The Karlsruhe Tritium Neutrino (KATRIN) experiment is a large-scale international project in fundamental physics research investigating the question of the neutrino mass. Among all known particles in the universe, neutrinos are the most abundant and the lightest. They are electrically neutral and interact with their surroundings only through gravity and weak interaction. Due to their lightness, neutrinos were long considered massless in the Standard Model of particle physics. However, observations of atmospheric and solar neutrinos have unequivocally proven that neutrinos do have mass. The exact weight of neutrinos remains unknown, with only upper and lower limits established so far. The best kinematically determined upper limit on the neutrino mass (0.45 eV/c²) comes from the KATRIN experiment. KATRIN determines the neutrino mass by measuring the endpoint spectrum of tritium beta decay. Compared to previous experiments, KATRIN features a stronger source and a higher-resolution detector. Upon completion of the current measurements, the experiment is expected to achieve a sensitivity of less than 0.3 eV/c².

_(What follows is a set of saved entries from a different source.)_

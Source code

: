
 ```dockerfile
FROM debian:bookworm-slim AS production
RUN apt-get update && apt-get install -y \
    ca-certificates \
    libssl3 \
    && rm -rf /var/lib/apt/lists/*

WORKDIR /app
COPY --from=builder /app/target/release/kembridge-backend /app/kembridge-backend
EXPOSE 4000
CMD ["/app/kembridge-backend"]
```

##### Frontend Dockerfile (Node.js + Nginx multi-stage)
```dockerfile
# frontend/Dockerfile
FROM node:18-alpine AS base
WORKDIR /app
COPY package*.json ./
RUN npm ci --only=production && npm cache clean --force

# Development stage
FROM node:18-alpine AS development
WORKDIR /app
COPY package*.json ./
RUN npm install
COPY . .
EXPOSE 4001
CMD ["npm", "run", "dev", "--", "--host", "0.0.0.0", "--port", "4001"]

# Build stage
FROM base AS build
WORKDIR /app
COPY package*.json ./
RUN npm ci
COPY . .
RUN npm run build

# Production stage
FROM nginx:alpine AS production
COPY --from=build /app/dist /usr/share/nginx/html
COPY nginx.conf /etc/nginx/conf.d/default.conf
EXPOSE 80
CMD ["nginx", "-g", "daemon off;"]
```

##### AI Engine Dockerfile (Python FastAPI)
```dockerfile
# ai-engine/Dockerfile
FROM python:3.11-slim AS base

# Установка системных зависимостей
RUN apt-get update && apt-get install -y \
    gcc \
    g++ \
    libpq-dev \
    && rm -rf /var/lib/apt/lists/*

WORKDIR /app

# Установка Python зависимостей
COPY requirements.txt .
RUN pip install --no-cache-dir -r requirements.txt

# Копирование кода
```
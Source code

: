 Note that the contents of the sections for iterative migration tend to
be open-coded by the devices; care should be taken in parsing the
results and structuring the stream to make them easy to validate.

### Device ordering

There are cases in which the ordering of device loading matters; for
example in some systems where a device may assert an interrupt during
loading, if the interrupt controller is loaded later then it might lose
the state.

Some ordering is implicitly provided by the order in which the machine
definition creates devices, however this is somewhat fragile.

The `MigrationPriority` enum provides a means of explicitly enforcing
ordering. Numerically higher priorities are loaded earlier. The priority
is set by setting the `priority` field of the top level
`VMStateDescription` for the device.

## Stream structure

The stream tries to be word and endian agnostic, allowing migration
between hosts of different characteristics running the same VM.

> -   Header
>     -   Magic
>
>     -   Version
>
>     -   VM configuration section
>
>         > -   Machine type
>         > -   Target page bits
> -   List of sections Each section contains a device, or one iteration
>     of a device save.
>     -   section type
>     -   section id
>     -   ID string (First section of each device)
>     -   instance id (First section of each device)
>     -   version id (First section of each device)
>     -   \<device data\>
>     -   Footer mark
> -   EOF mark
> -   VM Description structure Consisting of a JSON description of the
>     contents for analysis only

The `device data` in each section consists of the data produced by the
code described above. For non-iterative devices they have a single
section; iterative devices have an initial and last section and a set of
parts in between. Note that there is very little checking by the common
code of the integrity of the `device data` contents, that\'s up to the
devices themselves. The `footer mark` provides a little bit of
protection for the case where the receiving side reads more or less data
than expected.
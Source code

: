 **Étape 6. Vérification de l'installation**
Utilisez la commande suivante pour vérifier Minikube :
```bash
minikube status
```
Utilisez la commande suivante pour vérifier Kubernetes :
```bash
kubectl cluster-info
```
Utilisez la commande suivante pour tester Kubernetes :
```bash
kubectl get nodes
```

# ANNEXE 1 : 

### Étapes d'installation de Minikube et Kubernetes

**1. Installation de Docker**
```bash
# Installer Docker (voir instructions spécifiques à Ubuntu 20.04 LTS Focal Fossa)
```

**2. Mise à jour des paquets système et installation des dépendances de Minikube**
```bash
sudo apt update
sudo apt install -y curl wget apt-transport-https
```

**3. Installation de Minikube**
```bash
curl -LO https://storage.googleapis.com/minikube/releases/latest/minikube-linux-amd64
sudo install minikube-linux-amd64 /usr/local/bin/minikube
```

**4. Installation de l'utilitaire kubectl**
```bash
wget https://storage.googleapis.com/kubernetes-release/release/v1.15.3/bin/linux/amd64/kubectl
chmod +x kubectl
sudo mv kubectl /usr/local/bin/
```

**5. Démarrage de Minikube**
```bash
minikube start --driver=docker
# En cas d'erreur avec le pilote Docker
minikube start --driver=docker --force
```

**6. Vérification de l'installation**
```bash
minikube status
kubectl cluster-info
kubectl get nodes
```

Forschungsreaktor 2 - On The Trails of Nuclear Research
The Forschungsreaktor 2 (Research Reactor 2) was the first German-built nuclear reactor with an initial thermal output of 12 megawatts, later increased to 44 megawatts. It began operation in March 1961 and was permanently shut down in December 1981.
Carbon Cycle Lab
At the Carbon Cycle Lab we are researching the chemical recycling of mixed plastic waste. Few of today's products are made of only one type of plastic, which could be recycled by simple mechanical collection by type. The processing of multiple types of plastics with additives for specific functions in laptops, cars, packaging and construction plastics makes it necessary to separate them back into their basic chemical building blocks. Pyrolysis is a chemical recycling process that converts plastic waste into gaseous, liquid and solid products in an inert atmosphere and at elevated temperature to replace fossil petrochemical feedstocks.